Enhancing molecular pharming to accelerate drug production

Tobacco plants used to produce pharmaceutical drugs

By Mya Kidson

Harnessing plants to make useful drugs, such as therapies for the COVID-19-causing virus, is a University of Guelph research goal. 

Dr. Jennifer Geddes-McAlister, a professor in the Department of Molecular and Cellular Biology (MCB), and her research team are looking for ways to improve molecular pharming practices to make therapeutic products, including vaccines and medications.

Molecular pharming involves the process of deliberately modifying DNA in a bacterium, which is then used to infect a plant by transferring its DNA. This leads to genetic expression and production of new proteins from the plant that can be used for therapeutic purposes. 

“While molecular pharming is already an established process, we are looking at how to improve the process to increase the yield of the target proteins,” says Geddes-McAlister.

Researchers are using a bacterium called Agrobacterium tumefaciens because it acts as a natural pathogen for plants, such as tobacco. 

Under a natural infection process, the bacterium transfers its DNA into a plant, leading to crown gall disease, which causes tumour-like growths on the plant roots and stems. This makes A. tumefaciens an appealing vector for genetic modification and drug production studies. 

Geddes-McAlister’s team is looking for ways to optimize the molecular pharming process to enhance drug production. That begins by looking at the infection process involving the plant host and pathogen.

“When we treat large quantities of plants with the bacteria for industrial-scale protein production, it can expose the bacteria to an environment devoid of nutrients and carbon sources for a prolonged period of time,” says Geddes-McAlister. “This may influence the bacteria’s ability to infect the plants and further impact target protein production.” 

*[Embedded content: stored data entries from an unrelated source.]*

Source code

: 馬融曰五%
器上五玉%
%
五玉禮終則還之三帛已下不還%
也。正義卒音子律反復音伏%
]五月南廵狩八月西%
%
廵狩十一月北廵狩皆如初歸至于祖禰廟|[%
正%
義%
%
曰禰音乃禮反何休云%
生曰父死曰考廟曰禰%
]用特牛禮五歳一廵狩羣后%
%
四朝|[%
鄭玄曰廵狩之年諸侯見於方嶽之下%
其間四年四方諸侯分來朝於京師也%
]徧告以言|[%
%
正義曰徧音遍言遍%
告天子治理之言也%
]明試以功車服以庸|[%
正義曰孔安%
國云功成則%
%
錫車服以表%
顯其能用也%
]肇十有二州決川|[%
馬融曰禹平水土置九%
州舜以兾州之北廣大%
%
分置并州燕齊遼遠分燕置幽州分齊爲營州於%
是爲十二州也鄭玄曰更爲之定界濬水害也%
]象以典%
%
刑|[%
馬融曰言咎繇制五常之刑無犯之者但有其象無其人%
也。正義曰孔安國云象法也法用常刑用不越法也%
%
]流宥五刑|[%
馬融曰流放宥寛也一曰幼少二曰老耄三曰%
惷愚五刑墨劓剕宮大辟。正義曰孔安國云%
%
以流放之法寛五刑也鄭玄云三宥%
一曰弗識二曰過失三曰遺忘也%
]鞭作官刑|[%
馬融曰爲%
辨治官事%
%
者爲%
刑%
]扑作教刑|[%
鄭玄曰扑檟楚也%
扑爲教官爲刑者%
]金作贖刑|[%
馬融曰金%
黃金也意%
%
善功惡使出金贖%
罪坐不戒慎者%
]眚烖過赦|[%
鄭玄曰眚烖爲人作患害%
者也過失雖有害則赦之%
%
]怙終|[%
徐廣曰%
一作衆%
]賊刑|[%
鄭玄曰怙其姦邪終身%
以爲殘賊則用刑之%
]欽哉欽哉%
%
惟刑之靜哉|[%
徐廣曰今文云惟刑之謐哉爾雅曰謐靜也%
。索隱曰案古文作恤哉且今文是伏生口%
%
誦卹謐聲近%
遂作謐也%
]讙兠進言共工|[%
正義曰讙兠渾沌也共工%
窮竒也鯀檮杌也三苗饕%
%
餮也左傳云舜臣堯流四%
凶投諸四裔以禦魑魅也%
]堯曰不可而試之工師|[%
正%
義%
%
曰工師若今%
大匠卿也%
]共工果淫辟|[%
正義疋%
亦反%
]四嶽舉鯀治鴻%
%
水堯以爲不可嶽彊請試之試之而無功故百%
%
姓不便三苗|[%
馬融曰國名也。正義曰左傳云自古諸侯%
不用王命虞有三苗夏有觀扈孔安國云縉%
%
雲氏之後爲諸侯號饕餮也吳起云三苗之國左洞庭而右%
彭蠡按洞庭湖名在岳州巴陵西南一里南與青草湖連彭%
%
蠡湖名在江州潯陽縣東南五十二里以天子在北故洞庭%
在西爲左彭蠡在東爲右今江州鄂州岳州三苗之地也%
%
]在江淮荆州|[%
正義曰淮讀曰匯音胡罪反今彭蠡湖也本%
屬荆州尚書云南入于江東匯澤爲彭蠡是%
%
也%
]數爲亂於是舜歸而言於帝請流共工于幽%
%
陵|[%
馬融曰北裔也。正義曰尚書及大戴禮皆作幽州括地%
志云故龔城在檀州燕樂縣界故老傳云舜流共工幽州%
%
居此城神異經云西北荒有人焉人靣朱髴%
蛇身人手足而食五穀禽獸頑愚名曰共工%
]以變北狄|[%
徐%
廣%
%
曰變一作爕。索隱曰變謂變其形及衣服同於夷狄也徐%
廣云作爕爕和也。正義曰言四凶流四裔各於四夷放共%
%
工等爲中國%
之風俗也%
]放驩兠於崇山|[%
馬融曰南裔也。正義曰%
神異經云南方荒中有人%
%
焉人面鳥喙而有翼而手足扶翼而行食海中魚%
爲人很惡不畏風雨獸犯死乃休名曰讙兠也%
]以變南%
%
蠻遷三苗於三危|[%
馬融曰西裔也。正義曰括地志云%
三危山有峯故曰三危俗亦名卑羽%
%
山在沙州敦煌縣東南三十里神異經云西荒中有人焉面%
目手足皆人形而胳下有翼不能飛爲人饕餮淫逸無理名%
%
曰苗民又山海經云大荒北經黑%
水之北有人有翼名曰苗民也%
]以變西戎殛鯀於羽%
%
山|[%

The researchers discovered that prolonged exposure to agroinfiltration medium (medium used during the transfer of bacterium into the plant) enhances infection of plant cells and can increase target protein production.

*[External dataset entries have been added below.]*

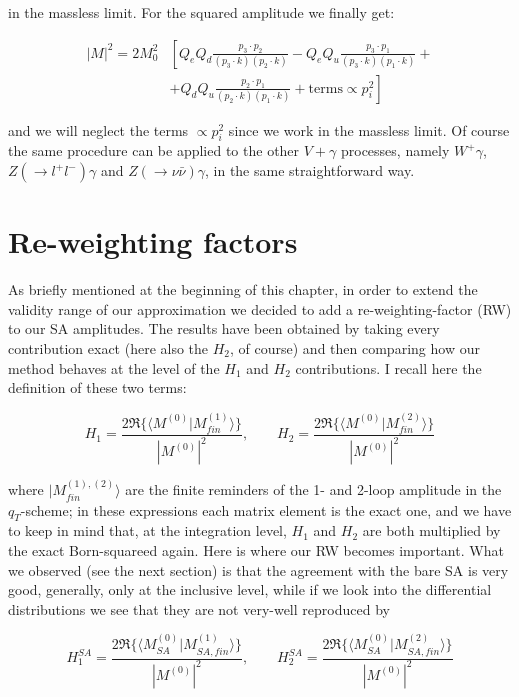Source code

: \documentclass{report}
\begin{document}
in the massless limit. For the squared amplitude we finally get:

\begin{align}
    \left|M\right|^2 = 2M_0^2&\left[Q_eQ_d\frac{p_3\cdot p_2}{\left(p_3\cdot k\right)\left(p_2\cdot k\right)} - Q_eQ_u\frac{p_3\cdot p_1}{\left(p_3\cdot k\right)\left(p_1\cdot k\right)} + \right.\\
    &+ \left.Q_dQ_u\frac{p_2\cdot p_1}{\left(p_2\cdot k\right)\left(p_1\cdot k\right)} + \text{terms} \propto p_i^2\right]
\end{align}

and we will neglect the terms $\propto p_i^2$ since we work in the massless limit. Of course the same procedure can be applied to the other $V+\gamma$ processes, namely $W^+\gamma$, $Z(\to l^+l^-)\gamma$ and $Z(\to \nu\bar{\nu})\gamma$, in the same straightforward way.

\section{Re-weighting factors}
As briefly mentioned at the beginning of this chapter, in order to extend the validity range of our approximation we decided to add a re-weighting-factor (RW) to our SA amplitudes. The results have been obtained by taking every contribution exact (here also the $H_2$, of course)
and then comparing how our method behaves at the level of the $H_1$ and $H_2$ contributions. I recall here the definition of these two terms:

\begin{equation}
    H_1 = \frac{2\Re\{\langle M^{(0)}|M_{fin}^{(1)}\rangle\}}{\left|M^{(0)}\right|^2}, \qquad H_2 = \frac{2\Re\{\langle M^{(0)}|M_{fin}^{(2)}\rangle\}}{\left|M^{(0)}\right|^2}
\end{equation}

where $|M_{fin}^{(1), (2)}\rangle$ are the finite reminders of the 1- and 2-loop amplitude in the $q_T$-scheme; in these expressions each matrix element is the exact one, and we have to keep in mind that, at the integration level, $H_1$ and $H_2$ are both multiplied by the exact Born-squareed again.
Here is where our RW becomes important. What we observed (see the next section) is that the agreement with the bare SA is very good, generally, only at the inclusive level, while if we look into the differential distributions we see that they are not very-well reproduced by

\begin{equation}\label{basic SA}
    H_1^{SA} = \frac{2\Re\{\langle M_{SA}^{(0)}|M_{SA, fin}^{(1)}\rangle\}}{\left|M^{(0)}\right|^2}, \qquad H_2^{SA} = \frac{2\Re\{\langle M_{SA}^{(0)}|M_{SA, fin}^{(2)}\rangle\}}{\left|M^{(0)}\right|^2}
\end{equation}
\end{document}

“The agroinfiltration approach can be a great alternative to conventional pharmaceutical production, as we can harness the natural relationship between a host and pathogen to produce large quantities of high-quality, biosimilar drugs in a relatively inexpensive manner,” says Geddes-McAlister. 

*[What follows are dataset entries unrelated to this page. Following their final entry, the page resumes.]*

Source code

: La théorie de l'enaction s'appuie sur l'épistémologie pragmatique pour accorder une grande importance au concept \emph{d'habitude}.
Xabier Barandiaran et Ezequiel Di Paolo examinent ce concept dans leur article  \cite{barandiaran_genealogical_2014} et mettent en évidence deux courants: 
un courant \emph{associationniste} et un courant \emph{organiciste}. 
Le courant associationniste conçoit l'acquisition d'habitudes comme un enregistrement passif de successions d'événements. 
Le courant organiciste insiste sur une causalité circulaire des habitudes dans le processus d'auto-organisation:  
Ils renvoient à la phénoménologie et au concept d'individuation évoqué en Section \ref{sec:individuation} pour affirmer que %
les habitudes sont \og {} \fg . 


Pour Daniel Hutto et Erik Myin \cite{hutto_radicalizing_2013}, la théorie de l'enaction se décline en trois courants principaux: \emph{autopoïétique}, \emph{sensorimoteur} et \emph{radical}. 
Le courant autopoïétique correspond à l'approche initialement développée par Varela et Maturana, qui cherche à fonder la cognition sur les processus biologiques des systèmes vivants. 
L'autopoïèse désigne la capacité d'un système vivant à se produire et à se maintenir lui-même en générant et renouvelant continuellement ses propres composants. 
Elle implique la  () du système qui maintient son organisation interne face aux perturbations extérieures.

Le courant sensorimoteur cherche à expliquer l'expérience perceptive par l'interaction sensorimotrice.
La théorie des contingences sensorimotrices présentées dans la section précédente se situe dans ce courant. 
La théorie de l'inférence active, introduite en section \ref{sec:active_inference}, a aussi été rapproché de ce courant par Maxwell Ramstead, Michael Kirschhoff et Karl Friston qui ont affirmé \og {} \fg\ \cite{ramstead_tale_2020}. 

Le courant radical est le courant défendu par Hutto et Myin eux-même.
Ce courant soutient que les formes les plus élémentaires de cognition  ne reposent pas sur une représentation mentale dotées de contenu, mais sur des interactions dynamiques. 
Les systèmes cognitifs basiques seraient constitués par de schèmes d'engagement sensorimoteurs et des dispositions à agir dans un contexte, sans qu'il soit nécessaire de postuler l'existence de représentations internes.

Researchers can create quick treatment options using agroinfiltration and molecular pharming, especially for infectious diseases such as COVID-19, that require rapid intervention to mitigate spread. 

“The use of molecular pharming has great potential since it does not address one specific infectious disease, but rather, can be applied to an array of diseases,” says Geddes-McAlister.

The research team partnered with PlantForm Corp. based in Toronto to optimize the drug production pipeline and establish new targets for molecular pharming.

The team now plans to identify disease targets and test them, including developing a proof-of-concept drug for different infectious disease candidates. 

“Molecular pharming provides another alternative method for drug production,” says Geddes-McAlister. “This drug-making process is flexible and diverse, allowing us to apply the methodology to many different targets.”

The research team includes MCB PhD candidate, Nicholas Prudhomme and PhD student, Connor Gianetto-Hill, and Dr. Emma Allen-Vercoe, a professor in the Department.

This research was supported by PlantForm Corp. and the University of Guelph’s COVID-19 Research Development and Catalyst Fund.